According to First National Bank, the monthly repayment on a R900000 home loan over 20 years has increased from R8985 in June 2006 to R12185 at the current prime rate of 15.5%.
The repayment on a R1.5-million loan has increased by R5333 a month, while a R2-million home loan has shot up by an additional R7110 a month.

“Many middle-income families cannot afford to pay these increases and are opting to sell and downscale,” said Johannes Lombard, a Pretoria-based property valuer.

But those in the market to buy and struggling to raise the required deposits have been forced to shift their focus and re- evaluate their plans.
Someone who had their sights on La Lucia or an apartment in Umhlanga, near Durban, would now have to search in more affordable suburbs such as neighbouring Phoenix, Glenmore or Sherwood.

“Many buyers are focusing on price and location versus only location,” said Herschel Jawitz, chief executive of Jawitz Properties. “Buyers have also shifted from looking for the best location to looking for value.

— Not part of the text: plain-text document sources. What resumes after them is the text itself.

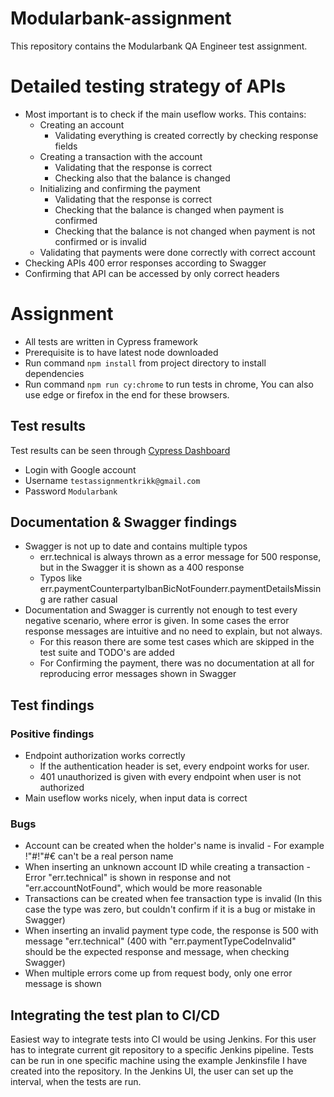 # Modularbank-assignment

This repository contains the Modularbank QA Engineer test assignment.

# Detailed testing strategy of APIs

* Most important is to check if the main useflow works. This contains:
    * Creating an account
        * Validating everything is created correctly by checking response fields
    * Creating a transaction with the account
        * Validating that the response is correct
        * Checking also that the balance is changed
    * Initializing and confirming the payment
        * Validating that the response is correct
        * Checking that the balance is changed when payment is confirmed
        * Checking that the balance is not changed when payment is not confirmed or is invalid
    * Validating that payments were done correctly with correct account
* Checking APIs 400 error responses according to Swagger
* Confirming that API can be accessed by only correct headers

# Assignment
* All tests are written in Cypress framework
* Prerequisite is to have latest node downloaded
* Run command `npm install` from project directory to install dependencies
* Run command `npm run cy:chrome` to run tests in chrome, You can also use edge or firefox in the end for these browsers.

## Test results

Test results can be seen through  [Cypress Dashboard](https://dashboard.cypress.io/login)
* Login with Google account
* Username `testassignmentkrikk@gmail.com`
* Password `Modularbank`

## Documentation & Swagger findings
* Swagger is not up to date and contains multiple typos
    * err.technical is always thrown as a error message for 500 response, but in the Swagger it is shown as a 400 response
    * Typos like err.paymentCounterpartyIbanBicNotFounderr.paymentDetailsMissing are rather casual
* Documentation and Swagger is currently not enough to test every negative scenario, where error is given. In some cases the error response messages are intuitive and no need to explain, but not always.
    * For this reason there are some test cases which are skipped in the test suite and TODO's are added
    * For Confirming the payment, there was no documentation at all for reproducing error messages shown in Swagger

## Test findings

### Positive findings
* Endpoint authorization works correctly
    * If the authentication header is set, every endpoint works for user.
    * 401 unauthorized is given with every endpoint when user is not authorized
* Main useflow works nicely, when input data is correct

### Bugs
* Account can be created when the holder's name is invalid - For example !"#!"#€ can't be a real person name
* When inserting an unknown account ID while creating a transaction - Error "err.technical" is shown in response and not "err.accountNotFound", which would be more reasonable
* Transactions can be created when fee transaction type is invalid (In this case the type was zero, but couldn't confirm if it is a bug or mistake in Swagger)
* When inserting an invalid payment type code, the response is 500 with message "err.technical" (400 with "err.paymentTypeCodeInvalid" should be the expected response and message, when checking Swagger)
* When multiple errors come up from request body, only one error message is shown

## Integrating the test plan to CI/CD
Easiest way to integrate tests into CI would be using Jenkins. For this user has to integrate current git repository to a specific Jenkins pipeline. Tests can be run in one specific machine using the example Jenkinsfile I have created into
the repository. In the Jenkins UI, the user can set up the interval, when the tests are run.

The result is that sellers are competing with other sellers, not just in their suburbs but as far as 15km away.

“While some banks may be using the National Credit Act as an excuse not to lend, the simple fact is that most banks don’t want to take any unnecessary risk and won’t lend if they don’t have to. About 20% of deals are lost due to bond declines.”
Both Absa and Standard Bank, according to Seeff Properties, now require a 20% deposit on properties valued over R1-million, while Nedbank is asking for between 5% and 10%.

In addition, said Jawitz, a R700000 home requires at least R60000 in cash to cover costs.
Recently described as Durban’ s hottest property spot, the average property price in Phoenix early last year was R479015. But now sellers are asking for prices closer to the R1-million mark.

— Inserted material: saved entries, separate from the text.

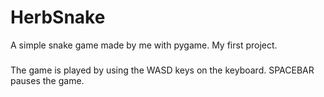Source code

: # HerbSnake

 A simple snake game made by me with pygame. My first project.
 
 ###
 
 The game is played by using the WASD keys on the keyboard. SPACEBAR pauses the game.
 
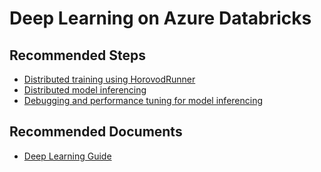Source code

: <properties
	pageTitle="Deep Learning on Azure Databricks"
	description="Deep Learning on Azure Databricks"
	service="microsoft.databricks"
	resource="workspaces"
	authors="mspreshah"
	ms.author="preshah"
	displayOrder="12"
	selfHelpType="resource"
	supportTopicIds="32612195"
	resourceTags=""
	productPesIds="16432"
	cloudEnvironments="public"
	articleId="65774271-0c8c-41c1-901d-9f54035623f1"
/>

# Deep Learning on Azure Databricks    

## **Recommended Steps**  

* [Distributed training using HorovodRunner](https://docs.azuredatabricks.net/applications/deep-learning/distributed-deep-learning/index.html#distributed-training-with-horovodrunner)
* [Distributed model inferencing](https://docs.azuredatabricks.net/applications/deep-learning/distributed-deep-learning/index.html#distributed-inference)    
* [Debugging and performance tuning for model inferencing](https://docs.azuredatabricks.net/applications/deep-learning/distributed-deep-learning/model-inference-performance.html#model-inference-performance-tuning-guide)   

 
## **Recommended Documents**

* [Deep Learning Guide](https://docs.azuredatabricks.net/applications/deep-learning/index.html)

One modest three-bedroom home in the suburb is on the market for R825000 and the owners of another, similar residence hope to cash in to the tune of R987000.

According to PropValues, an online property valuation and comparative market analysis tool for estate agents, price increases in Phoenix have been pushed up by the suburb’s rise in importance as a dormitory suburb for commercial work opportunities in Umhlanga and La Lucia and the emergence of new buyers moving out of their family homes to purchase their own properties.

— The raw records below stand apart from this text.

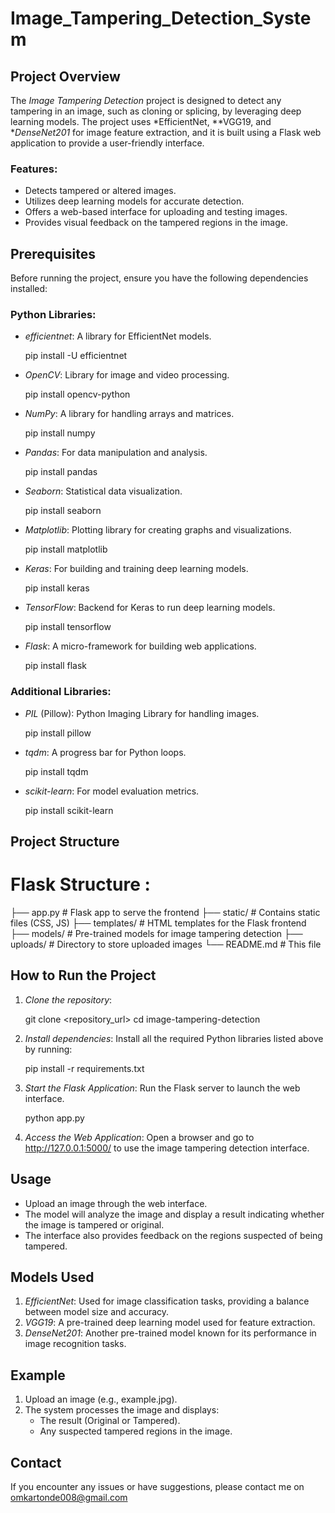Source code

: # Image_Tampering_Detection_System
## Project Overview
The *Image Tampering Detection* project is designed to detect any tampering in an image, such as cloning or splicing, by leveraging deep learning models. The project uses *EfficientNet, **VGG19, and **DenseNet201* for image feature extraction, and it is built using a Flask web application to provide a user-friendly interface.

### Features:
- Detects tampered or altered images.
- Utilizes deep learning models for accurate detection.
- Offers a web-based interface for uploading and testing images.
- Provides visual feedback on the tampered regions in the image.

## Prerequisites

Before running the project, ensure you have the following dependencies installed:

### Python Libraries:

- *efficientnet*: A library for EfficientNet models.
  
  pip install -U efficientnet
  
- *OpenCV*: Library for image and video processing.
  
  pip install opencv-python
  
- *NumPy*: A library for handling arrays and matrices.
  
  pip install numpy
  
- *Pandas*: For data manipulation and analysis.
  
  pip install pandas
  
- *Seaborn*: Statistical data visualization.
  
  pip install seaborn
  
- *Matplotlib*: Plotting library for creating graphs and visualizations.
  
  pip install matplotlib
  
- *Keras*: For building and training deep learning models.
  
  pip install keras
  
- *TensorFlow*: Backend for Keras to run deep learning models.
  
  pip install tensorflow
  
- *Flask*: A micro-framework for building web applications.
  
  pip install flask
  

### Additional Libraries:
- *PIL* (Pillow): Python Imaging Library for handling images.
  
  pip install pillow
  
- *tqdm*: A progress bar for Python loops.
  
  pip install tqdm
  
- *scikit-learn*: For model evaluation metrics.
  
  pip install scikit-learn
  

## Project Structure


# Flask Structure :
├── app.py               # Flask app to serve the frontend
├── static/              # Contains static files (CSS, JS)
├── templates/           # HTML templates for the Flask frontend
├── models/              # Pre-trained models for image tampering detection
├── uploads/             # Directory to store uploaded images
└── README.md            # This file


## How to Run the Project

1. *Clone the repository*:
   
   git clone <repository_url>
   cd image-tampering-detection
   

2. *Install dependencies*:
   Install all the required Python libraries listed above by running:
   
   pip install -r requirements.txt
   

3. *Start the Flask Application*:
   Run the Flask server to launch the web interface.
   
   python app.py
   

4. *Access the Web Application*:
   Open a browser and go to http://127.0.0.1:5000/ to use the image tampering detection interface.

## Usage

- Upload an image through the web interface.
- The model will analyze the image and display a result indicating whether the image is tampered or original.
- The interface also provides feedback on the regions suspected of being tampered.

## Models Used

1. *EfficientNet*: Used for image classification tasks, providing a balance between model size and accuracy.
2. *VGG19*: A pre-trained deep learning model used for feature extraction.
3. *DenseNet201*: Another pre-trained model known for its performance in image recognition tasks.

## Example

1. Upload an image (e.g., example.jpg).
2. The system processes the image and displays:
   - The result (Original or Tampered).
   - Any suspected tampered regions in the image.

## Contact
If you encounter any issues or have suggestions, please contact me on omkartonde008@gmail.com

Pam Golding Properties Western Cape director Laurie Wener said average prices in Cape Town’s Observatory had increased from R650000 to R950000 and in Woodstock from R500000 to R880000.

Describing new buyers in these suburbs as young professionals and entrepreneurs, Wener said many could not afford property elsewhere.
Suburbs in Durban attracting middle-income buyers included the Beachfront, Glenmore, Lower Glenwood, Sherwood, Phoenix and Effingham.
Pam Golding Properties’ Durban manager, Carol Reynolds, said these suburbs were attracting young executives in IT services, nursing, teaching and middle and senior level government officials.

Even some of Johannesburg’s once redlined suburbs are regaining their shine.
From 1992 until 2001, 11 suburbs in Johannesburg were red- lined, meaning that potential buyers were not able to get home loans for those areas.

But now “for sale” boards are flying off the pavements in Berea, Yeoville, Regents Park, Kew, Kensington, Booysens, Rosettenville, Corlett Gardens, Bloubosrand and Windsor.

Sales figures provided by The Knowledge Factory, the firm which compiles the authoritative SA Property Transfer Guide, shows that prices in these previously redlined areas have increased from 2001 to date from:

·  Regents Park, Rosettenville: R120000 to R659333;
·  Windsor: R125000 to R1.5- million;
·  Kensington: R158000 to R953826;
·  Kew: R140000 to R976000; and
·  Orange Grove: R210000 to R1.2-million.

Seeff Properties’ Emarie Cambell said middle-income families tended to view and visit between 20 and 30 properties over a period of two to three months before making a final decision.